Moreover, the weekend showcase of the sculptures with a light display will continue this year. The festival will be open until 9 p.m. Saturday and Sunday, with live music by 22N on Saturday night and Reverend Barry & The Funk on Sunday night, the release says.

The 10th Annual Siesta Key Crystal Classic is scheduled for Nov. 15-18. For more information, visit www.SiestaKeyCrystalClassic.com.

Online ticket pricing is as follows:

  • Multi-day passes (all four days) — $30 per adult and $15 per child.
  • One-day passes — $8, ($2 off gate pricing) per adult and $5 per child.
  • Reserved parking passes — Friday through Monday, ranging from $29 to $59.

And speaking of the Crystal Classic …

Siesta Chamber of Commerce Executive Director Ann Frescura has sent out an email blast, seeking volunteers for the Crystal Classic this year.

During the Chamber’s quarterly meeting for members on Aug. 21, she stressed how critical those volunteers are to making the festival run smoothly.

In the email blast, Frescura wrote, “With an anticipated 60,000 attendees, we need approximately 300 volunteers to staff this event.

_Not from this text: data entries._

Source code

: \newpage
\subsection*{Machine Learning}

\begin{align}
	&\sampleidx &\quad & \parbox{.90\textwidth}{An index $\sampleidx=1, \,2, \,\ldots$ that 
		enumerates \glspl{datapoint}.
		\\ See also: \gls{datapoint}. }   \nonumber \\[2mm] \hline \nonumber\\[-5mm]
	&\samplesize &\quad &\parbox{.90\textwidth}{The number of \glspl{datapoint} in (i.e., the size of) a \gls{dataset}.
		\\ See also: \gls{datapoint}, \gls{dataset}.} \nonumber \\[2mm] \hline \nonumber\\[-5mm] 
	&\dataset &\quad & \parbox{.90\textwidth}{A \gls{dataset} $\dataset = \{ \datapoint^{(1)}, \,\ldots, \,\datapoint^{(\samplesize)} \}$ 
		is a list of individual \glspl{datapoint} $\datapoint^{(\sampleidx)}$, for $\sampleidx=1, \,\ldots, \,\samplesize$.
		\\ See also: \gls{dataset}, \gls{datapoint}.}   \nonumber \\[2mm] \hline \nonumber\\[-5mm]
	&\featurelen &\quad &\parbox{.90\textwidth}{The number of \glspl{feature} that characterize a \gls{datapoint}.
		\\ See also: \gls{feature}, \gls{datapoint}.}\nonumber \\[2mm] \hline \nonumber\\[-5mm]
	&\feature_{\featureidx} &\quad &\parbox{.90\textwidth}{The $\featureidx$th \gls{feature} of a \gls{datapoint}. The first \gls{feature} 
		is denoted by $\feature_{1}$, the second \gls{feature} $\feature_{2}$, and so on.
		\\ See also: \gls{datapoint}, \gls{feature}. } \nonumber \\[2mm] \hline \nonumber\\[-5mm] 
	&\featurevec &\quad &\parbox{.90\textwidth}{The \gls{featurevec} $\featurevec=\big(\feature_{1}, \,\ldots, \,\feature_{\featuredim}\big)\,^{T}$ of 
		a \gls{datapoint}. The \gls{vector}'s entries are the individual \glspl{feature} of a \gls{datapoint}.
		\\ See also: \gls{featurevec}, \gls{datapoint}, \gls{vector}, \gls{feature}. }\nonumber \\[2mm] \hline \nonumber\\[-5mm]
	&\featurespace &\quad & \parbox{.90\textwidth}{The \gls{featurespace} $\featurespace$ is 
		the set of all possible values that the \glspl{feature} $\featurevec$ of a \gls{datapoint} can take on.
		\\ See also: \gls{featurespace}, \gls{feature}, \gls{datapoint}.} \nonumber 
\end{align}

A variety of shifts and duties are available.

“The Siesta Key Crystal Classic is a collaborative effort and partnership between the Siesta Key Chamber of Commerce and Siesta Beach Festival, a 501c(3) non-profit Florida organization, to promote tourism and the visual arts on our #1 beach, Siesta Beach,” she added.

“If you wish to volunteer, please click on the link https://signup.com/go/jCmMNsJ and indicate your area of interest and days available: 11/14/19 through 11/19/19.”

People also may contact Mia Leone, volunteer coordinator at the Chamber, at 349-3800 or at Mia@siestakeychamber.com, if they would like more information, Frescura noted.

A reminder about another big annual event

Logo courtesy Siesta Key Condominium Council

The Siesta Key Condominium Council on Sept. 18 sent out an email blast to its members about its biggest event of the year.

“This is a reminder to PLAN NOW for the Siesta Key Condo Holiday Lighting Contest sponsored by the Siesta Key Condominium Council and with assistance by the Siesta Key Chamber of Commerce,” the email blast said.

“The traditional start of the ‘Lighting Season’ is Thanksgiving, which this year is on Thursday, November 28th, just two months away,” the email blast continued.

The Siesta Key Chamber of Commerce Holiday Parade will be held on Saturday, Nov. 30, the email noted.

The Condo Council’s Holiday Lighting Contest judging will be conducted the week of Dec. 9 by a cross section of Council board members, Siesta Key Chamber leaders, Sarasota County representatives and Siesta Key business associates, the email added.

“Let’s make the 2019 Lighting of Siesta Key Condos the best ever in support of Siesta Key and the Siesta Key Businesses,” the email concluded.